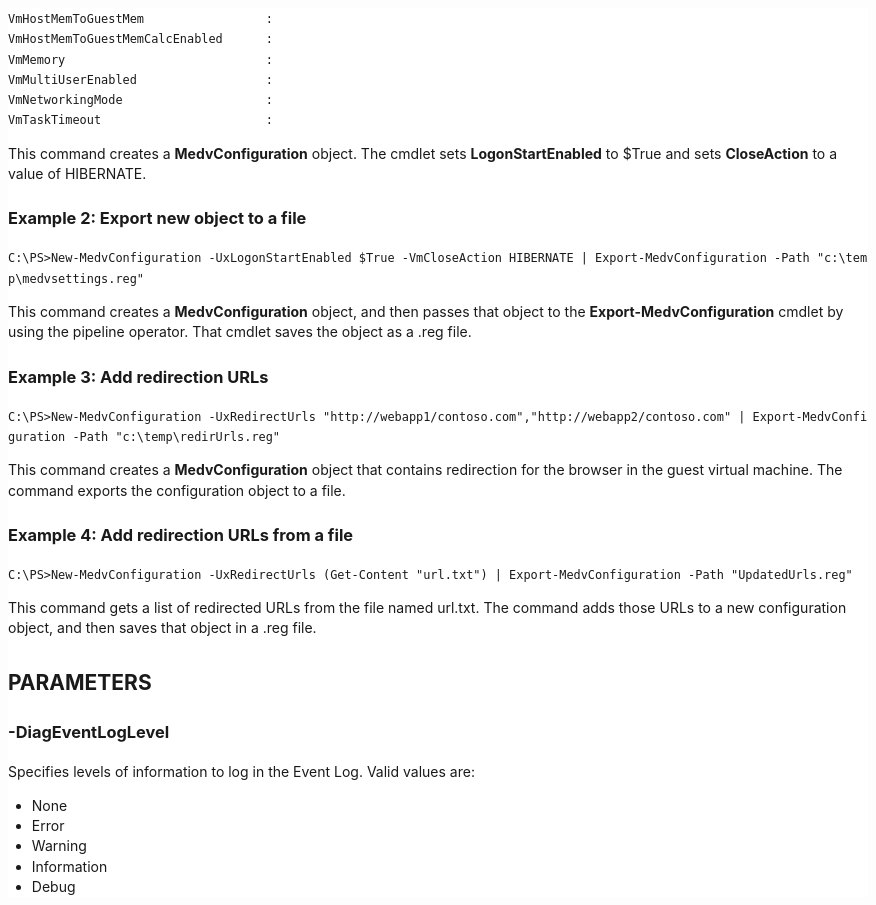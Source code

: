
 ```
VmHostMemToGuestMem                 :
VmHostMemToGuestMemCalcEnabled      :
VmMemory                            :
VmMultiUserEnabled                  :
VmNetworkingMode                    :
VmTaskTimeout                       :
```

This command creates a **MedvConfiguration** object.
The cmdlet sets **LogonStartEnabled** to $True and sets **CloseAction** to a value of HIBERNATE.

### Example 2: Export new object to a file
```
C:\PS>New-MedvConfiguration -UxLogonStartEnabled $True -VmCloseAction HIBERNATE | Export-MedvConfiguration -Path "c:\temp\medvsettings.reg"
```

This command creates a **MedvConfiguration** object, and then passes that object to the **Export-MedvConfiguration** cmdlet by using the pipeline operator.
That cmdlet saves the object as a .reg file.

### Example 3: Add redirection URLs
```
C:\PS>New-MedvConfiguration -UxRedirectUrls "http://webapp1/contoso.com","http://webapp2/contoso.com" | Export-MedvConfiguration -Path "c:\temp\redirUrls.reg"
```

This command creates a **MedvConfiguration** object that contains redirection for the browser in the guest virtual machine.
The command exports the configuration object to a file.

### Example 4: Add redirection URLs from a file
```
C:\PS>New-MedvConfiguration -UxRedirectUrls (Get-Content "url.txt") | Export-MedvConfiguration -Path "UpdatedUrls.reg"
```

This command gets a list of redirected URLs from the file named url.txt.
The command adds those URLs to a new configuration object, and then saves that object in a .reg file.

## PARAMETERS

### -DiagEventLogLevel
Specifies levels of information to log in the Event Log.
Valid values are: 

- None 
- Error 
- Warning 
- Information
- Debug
□ □ □
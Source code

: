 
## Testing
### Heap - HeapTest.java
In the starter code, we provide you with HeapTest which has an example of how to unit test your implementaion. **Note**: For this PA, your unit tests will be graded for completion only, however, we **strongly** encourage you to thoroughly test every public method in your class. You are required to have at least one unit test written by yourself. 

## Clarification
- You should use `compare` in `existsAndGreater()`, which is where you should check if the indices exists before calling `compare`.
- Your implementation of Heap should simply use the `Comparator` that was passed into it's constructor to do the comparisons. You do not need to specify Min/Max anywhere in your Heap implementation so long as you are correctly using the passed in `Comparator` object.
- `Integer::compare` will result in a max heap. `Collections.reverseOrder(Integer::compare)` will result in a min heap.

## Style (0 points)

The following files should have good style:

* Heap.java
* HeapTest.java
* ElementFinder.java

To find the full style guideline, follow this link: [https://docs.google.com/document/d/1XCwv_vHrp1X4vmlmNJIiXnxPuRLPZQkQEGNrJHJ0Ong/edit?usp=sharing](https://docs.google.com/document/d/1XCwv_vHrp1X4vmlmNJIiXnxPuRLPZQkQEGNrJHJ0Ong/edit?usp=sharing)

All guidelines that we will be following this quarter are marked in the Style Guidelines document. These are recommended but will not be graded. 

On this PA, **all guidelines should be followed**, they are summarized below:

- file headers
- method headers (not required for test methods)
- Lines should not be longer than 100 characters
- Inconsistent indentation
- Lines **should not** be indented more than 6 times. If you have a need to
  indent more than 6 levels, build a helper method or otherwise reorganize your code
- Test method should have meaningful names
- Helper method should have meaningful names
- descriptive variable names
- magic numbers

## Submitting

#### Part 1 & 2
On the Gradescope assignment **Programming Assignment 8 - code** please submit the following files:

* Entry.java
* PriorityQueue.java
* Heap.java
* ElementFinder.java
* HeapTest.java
□ □ □
- [Task description]: Every line from the line containing "To find the" through the line containing "- method headers" in the records above must be retyped exactly. Leave out the rest.

- [Exercise solution]:
To find the full style guideline, follow this link: [https://docs.google.com/document/d/1XCwv_vHrp1X4vmlmNJIiXnxPuRLPZQkQEGNrJHJ0Ong/edit?usp=sharing](https://docs.google.com/document/d/1XCwv_vHrp1X4vmlmNJIiXnxPuRLPZQkQEGNrJHJ0Ong/edit?usp=sharing)

All guidelines that we will be following this quarter are marked in the Style Guidelines document. These are recommended but will not be graded. 

On this PA, **all guidelines should be followed**, they are summarized below:

- file headers
- method headers (not required for test methods)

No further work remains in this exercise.